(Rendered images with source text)
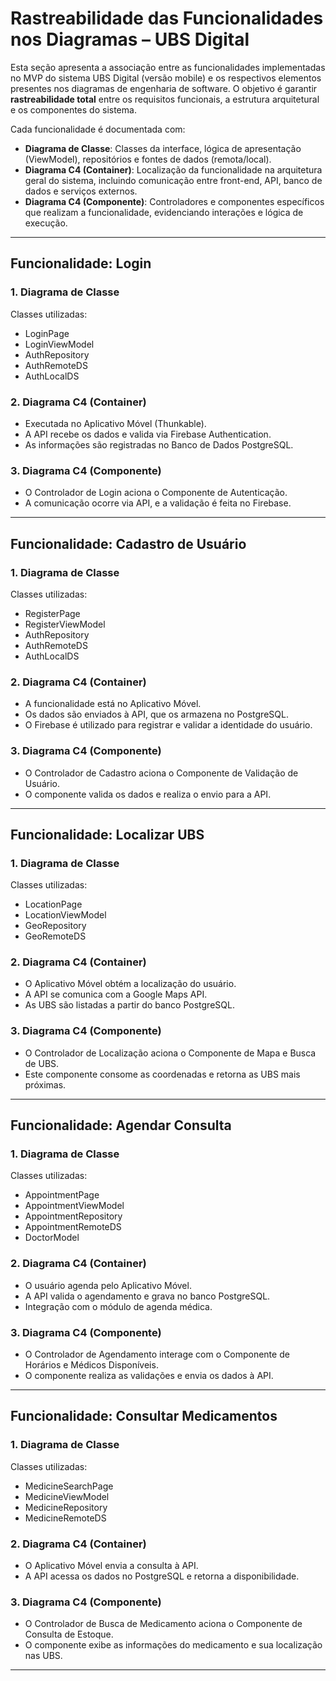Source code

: # Rastreabilidade das Funcionalidades nos Diagramas – UBS Digital 

Esta seção apresenta a associação entre as funcionalidades implementadas no MVP do sistema UBS Digital (versão mobile) e os respectivos elementos presentes nos diagramas de engenharia de software. O objetivo é garantir **rastreabilidade total** entre os requisitos funcionais, a estrutura arquitetural e os componentes do sistema.

Cada funcionalidade é documentada com:

- **Diagrama de Classe**: Classes da interface, lógica de apresentação (ViewModel), repositórios e fontes de dados (remota/local).
- **Diagrama C4 (Container)**: Localização da funcionalidade na arquitetura geral do sistema, incluindo comunicação entre front-end, API, banco de dados e serviços externos.
- **Diagrama C4 (Componente)**: Controladores e componentes específicos que realizam a funcionalidade, evidenciando interações e lógica de execução.

---

## Funcionalidade: Login

### 1. Diagrama de Classe
Classes utilizadas:
- LoginPage
- LoginViewModel
- AuthRepository
- AuthRemoteDS
- AuthLocalDS

### 2. Diagrama C4 (Container)
- Executada no Aplicativo Móvel (Thunkable).
- A API recebe os dados e valida via Firebase Authentication.
- As informações são registradas no Banco de Dados PostgreSQL.

### 3. Diagrama C4 (Componente)
- O Controlador de Login aciona o Componente de Autenticação.
- A comunicação ocorre via API, e a validação é feita no Firebase.

---

## Funcionalidade: Cadastro de Usuário

### 1. Diagrama de Classe
Classes utilizadas:
- RegisterPage
- RegisterViewModel
- AuthRepository
- AuthRemoteDS
- AuthLocalDS

### 2. Diagrama C4 (Container)
- A funcionalidade está no Aplicativo Móvel.
- Os dados são enviados à API, que os armazena no PostgreSQL.
- O Firebase é utilizado para registrar e validar a identidade do usuário.

### 3. Diagrama C4 (Componente)
- O Controlador de Cadastro aciona o Componente de Validação de Usuário.
- O componente valida os dados e realiza o envio para a API.

---

## Funcionalidade: Localizar UBS

### 1. Diagrama de Classe
Classes utilizadas:
- LocationPage
- LocationViewModel
- GeoRepository
- GeoRemoteDS

### 2. Diagrama C4 (Container)
- O Aplicativo Móvel obtém a localização do usuário.
- A API se comunica com a Google Maps API.
- As UBS são listadas a partir do banco PostgreSQL.

### 3. Diagrama C4 (Componente)
- O Controlador de Localização aciona o Componente de Mapa e Busca de UBS.
- Este componente consome as coordenadas e retorna as UBS mais próximas.

---

## Funcionalidade: Agendar Consulta

### 1. Diagrama de Classe
Classes utilizadas:
- AppointmentPage
- AppointmentViewModel
- AppointmentRepository
- AppointmentRemoteDS
- DoctorModel

### 2. Diagrama C4 (Container)
- O usuário agenda pelo Aplicativo Móvel.
- A API valida o agendamento e grava no banco PostgreSQL.
- Integração com o módulo de agenda médica.

### 3. Diagrama C4 (Componente)
- O Controlador de Agendamento interage com o Componente de Horários e Médicos Disponíveis.
- O componente realiza as validações e envia os dados à API.

---

## Funcionalidade: Consultar Medicamentos

### 1. Diagrama de Classe
Classes utilizadas:
- MedicineSearchPage
- MedicineViewModel
- MedicineRepository
- MedicineRemoteDS

### 2. Diagrama C4 (Container)
- O Aplicativo Móvel envia a consulta à API.
- A API acessa os dados no PostgreSQL e retorna a disponibilidade.

### 3. Diagrama C4 (Componente)
- O Controlador de Busca de Medicamento aciona o Componente de Consulta de Estoque.
- O componente exibe as informações do medicamento e sua localização nas UBS.

---
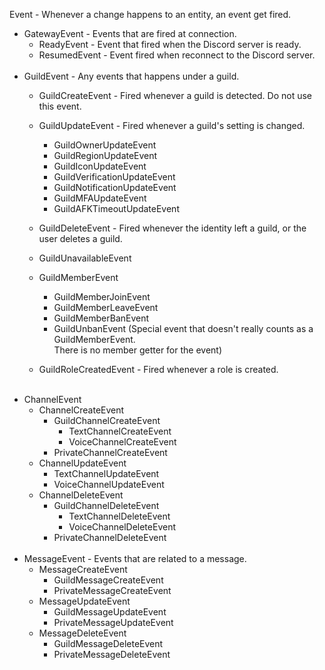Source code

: Event - Whenever a change happens to an entity, an event get fired.
 - GatewayEvent - Events that are fired at connection.
   - ReadyEvent - Event that fired when the Discord server is ready.
   - ResumedEvent - Event fired when reconnect to the Discord server.
    <br />
 - GuildEvent - Any events that happens under a guild.
   - GuildCreateEvent - Fired whenever a guild is detected. Do not use this event.
   - GuildUpdateEvent - Fired whenever a guild's setting is changed.
     - GuildOwnerUpdateEvent
     - GuildRegionUpdateEvent
     - GuildIconUpdateEvent
     - GuildVerificationUpdateEvent
     - GuildNotificationUpdateEvent
     - GuildMFAUpdateEvent
     - GuildAFKTimeoutUpdateEvent

   - GuildDeleteEvent - Fired whenever the identity left a guild, or the user deletes a guild.
   - GuildUnavailableEvent
   - GuildMemberEvent
     - GuildMemberJoinEvent
     - GuildMemberLeaveEvent
     - GuildMemberBanEvent
     - GuildUnbanEvent (Special event that doesn't really counts as a GuildMemberEvent. <br />
       There is no member getter for the event)
   - GuildRoleCreatedEvent - Fired whenever a role is created.
    <br />
 - ChannelEvent
   - ChannelCreateEvent
     - GuildChannelCreateEvent
       - TextChannelCreateEvent
       - VoiceChannelCreateEvent
     - PrivateChannelCreateEvent
   - ChannelUpdateEvent
     - TextChannelUpdateEvent
     - VoiceChannelUpdateEvent
   - ChannelDeleteEvent
     - GuildChannelDeleteEvent
       - TextChannelDeleteEvent
       - VoiceChannelDeleteEvent
     - PrivateChannelDeleteEvent
    <br />
 - MessageEvent - Events that are related to a message.
   - MessageCreateEvent
     - GuildMessageCreateEvent
     - PrivateMessageCreateEvent
   - MessageUpdateEvent
     - GuildMessageUpdateEvent
     - PrivateMessageUpdateEvent
   - MessageDeleteEvent
     - GuildMessageDeleteEvent
     - PrivateMessageDeleteEvent
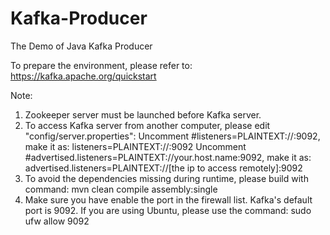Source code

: # Kafka-Producer
The Demo of Java Kafka Producer

To prepare the environment, please refer to:
https://kafka.apache.org/quickstart

Note:
1. Zookeeper server must be launched before Kafka server.
2. To access Kafka server from another computer, please edit "config/server.properties":
 Uncomment #listeners=PLAINTEXT://:9092, make it as: listeners=PLAINTEXT://:9092
 Uncomment #advertised.listeners=PLAINTEXT://your.host.name:9092, make it as: advertised.listeners=PLAINTEXT://[the ip to access remotely]:9092
3. To avoid the dependencies missing during runtime, please build with command:
  mvn clean compile assembly:single
4. Make sure you have enable the port in the firewall list. Kafka's default port is 9092. If you are using Ubuntu, please use the command:
  sudo ufw allow 9092
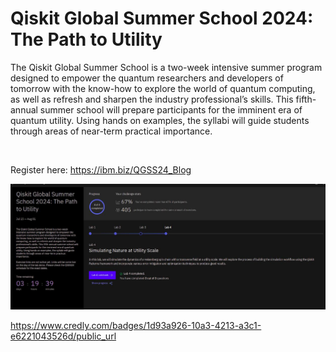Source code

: # Qiskit Global Summer School 2024: The Path to Utility

The Qiskit Global Summer School is a two-week intensive summer program designed to empower the quantum researchers and developers of tomorrow with the know-how to explore the world of quantum computing, as well as refresh and sharpen the industry professional’s skills. This fifth-annual summer school will prepare participants for the imminent era of quantum utility. Using hands on examples, the syllabi will guide students through areas of near-term practical importance.

&nbsp;

Register here:  https://ibm.biz/QGSS24_Blog

![Alt text](./qgss_complete.png)

https://www.credly.com/badges/1d93a926-10a3-4213-a3c1-e6221043526d/public_url

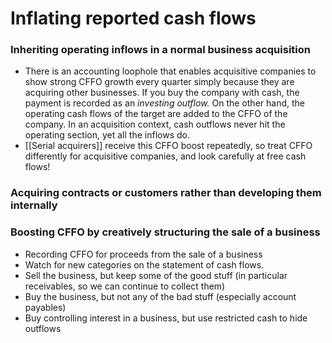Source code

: # Inflating reported cash flows

### Inheriting operating inflows in a normal business acquisition

- There is an accounting loophole that enables acquisitive companies to show strong CFFO growth every quarter simply because they are acquiring other businesses. If you buy the company with cash, the payment is recorded as an *investing outflow.* On the other hand, the operating cash flows of the target are added to the CFFO of the company. In an acquisition context, cash outflows never hit the operating section, yet all the inflows do.
- [[Serial acquirers]] receive this CFFO boost repeatedly, so treat CFFO differently for acquisitive companies, and look carefully at free cash flows!

### Acquiring contracts or customers rather than developing them internally

### Boosting CFFO by creatively structuring the sale of a business

- Recording CFFO for proceeds from the sale  of a business
- Watch for new categories on the statement of cash flows.
- Sell the business, but keep some of the good stuff (in particular receivables, so we can continue to collect them)
- Buy the business, but not any of the bad stuff (especially account payables)
- Buy controlling interest in a business, but use restricted cash to hide outflows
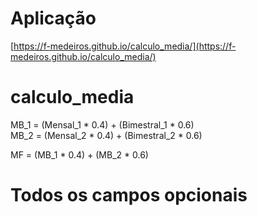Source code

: # Aplicação
[https://f-medeiros.github.io/calculo_media/](https://f-medeiros.github.io/calculo_media/)

# calculo_media


MB_1 = (Mensal_1 * 0.4) + (Bimestral_1 * 0.6)  
MB_2 = (Mensal_2 * 0.4) + (Bimestral_2 * 0.6)  

MF = (MB_1 * 0.4) + (MB_2 * 0.6)  


# Todos  os campos opcionais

#### Assignment:
Show, from the entries above, every line that includes the string "operating".

#### Written answer:
### Inheriting operating inflows in a normal business acquisition
- There is an accounting loophole that enables acquisitive companies to show strong CFFO growth every quarter simply because they are acquiring other businesses. If you buy the company with cash, the payment is recorded as an *investing outflow.* On the other hand, the operating cash flows of the target are added to the CFFO of the company. In an acquisition context, cash outflows never hit the operating section, yet all the inflows do.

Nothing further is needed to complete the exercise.